Assigned task>
For every line in the data below, check for the word "shift", then state how many lines have it. Answer with the number only.

+--

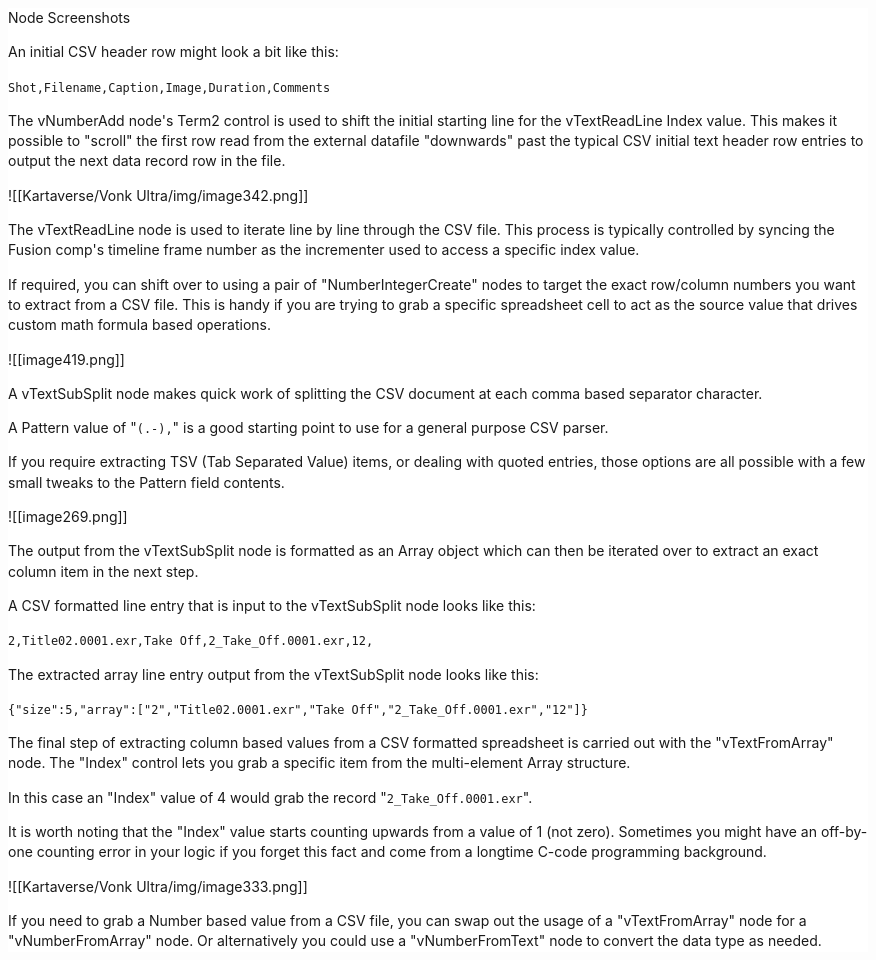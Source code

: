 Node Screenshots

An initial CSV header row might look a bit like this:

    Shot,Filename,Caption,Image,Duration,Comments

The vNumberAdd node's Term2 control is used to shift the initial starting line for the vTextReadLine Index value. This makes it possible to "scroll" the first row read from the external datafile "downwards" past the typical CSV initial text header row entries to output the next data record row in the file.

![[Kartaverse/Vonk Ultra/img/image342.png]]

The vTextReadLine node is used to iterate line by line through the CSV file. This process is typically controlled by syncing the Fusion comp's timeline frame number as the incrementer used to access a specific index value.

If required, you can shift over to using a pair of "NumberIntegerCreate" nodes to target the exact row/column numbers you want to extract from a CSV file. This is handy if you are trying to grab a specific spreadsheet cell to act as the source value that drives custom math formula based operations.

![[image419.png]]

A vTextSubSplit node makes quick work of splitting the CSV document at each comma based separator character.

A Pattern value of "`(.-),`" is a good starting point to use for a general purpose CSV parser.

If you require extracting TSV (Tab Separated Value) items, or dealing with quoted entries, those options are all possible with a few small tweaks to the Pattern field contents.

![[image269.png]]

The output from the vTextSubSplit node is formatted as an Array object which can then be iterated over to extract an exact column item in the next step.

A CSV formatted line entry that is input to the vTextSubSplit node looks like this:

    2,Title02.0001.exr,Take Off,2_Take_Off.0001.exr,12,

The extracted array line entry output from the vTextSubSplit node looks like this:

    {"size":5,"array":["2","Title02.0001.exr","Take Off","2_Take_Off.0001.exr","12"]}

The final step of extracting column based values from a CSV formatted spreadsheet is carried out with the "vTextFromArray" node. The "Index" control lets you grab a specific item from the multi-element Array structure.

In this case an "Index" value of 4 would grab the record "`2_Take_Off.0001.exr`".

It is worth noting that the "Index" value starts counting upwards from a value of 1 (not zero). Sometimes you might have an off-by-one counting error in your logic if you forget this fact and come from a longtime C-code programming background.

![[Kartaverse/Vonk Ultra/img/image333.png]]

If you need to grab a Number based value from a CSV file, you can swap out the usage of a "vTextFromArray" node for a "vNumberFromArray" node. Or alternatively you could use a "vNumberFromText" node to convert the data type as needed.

+--

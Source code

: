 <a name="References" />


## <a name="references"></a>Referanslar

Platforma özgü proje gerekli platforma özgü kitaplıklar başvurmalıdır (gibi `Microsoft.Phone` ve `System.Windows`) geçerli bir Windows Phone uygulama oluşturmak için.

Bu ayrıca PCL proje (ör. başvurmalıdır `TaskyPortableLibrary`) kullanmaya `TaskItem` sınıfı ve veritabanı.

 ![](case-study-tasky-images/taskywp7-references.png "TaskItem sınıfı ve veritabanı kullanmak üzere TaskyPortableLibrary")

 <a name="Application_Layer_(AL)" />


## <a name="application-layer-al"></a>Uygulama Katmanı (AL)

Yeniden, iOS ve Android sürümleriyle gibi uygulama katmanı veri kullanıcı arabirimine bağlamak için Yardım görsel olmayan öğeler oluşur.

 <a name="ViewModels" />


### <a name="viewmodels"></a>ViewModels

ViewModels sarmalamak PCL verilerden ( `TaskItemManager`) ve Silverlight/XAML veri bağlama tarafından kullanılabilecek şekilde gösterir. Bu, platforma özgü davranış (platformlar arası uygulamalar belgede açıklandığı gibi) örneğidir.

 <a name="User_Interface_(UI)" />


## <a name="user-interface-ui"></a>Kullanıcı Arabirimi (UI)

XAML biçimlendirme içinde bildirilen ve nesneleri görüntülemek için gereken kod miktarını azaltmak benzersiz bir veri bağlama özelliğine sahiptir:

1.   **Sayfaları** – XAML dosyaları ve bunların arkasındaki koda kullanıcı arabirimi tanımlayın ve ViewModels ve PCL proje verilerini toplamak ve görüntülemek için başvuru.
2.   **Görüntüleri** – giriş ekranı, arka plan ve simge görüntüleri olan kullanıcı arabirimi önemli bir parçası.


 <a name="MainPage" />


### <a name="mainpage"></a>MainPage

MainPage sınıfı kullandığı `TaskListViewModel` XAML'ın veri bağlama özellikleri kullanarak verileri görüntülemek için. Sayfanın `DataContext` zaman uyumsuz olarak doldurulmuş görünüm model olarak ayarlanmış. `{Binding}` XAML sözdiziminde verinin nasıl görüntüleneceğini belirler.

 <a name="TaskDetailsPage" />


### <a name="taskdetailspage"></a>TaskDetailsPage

+--

Result of this exercise>
2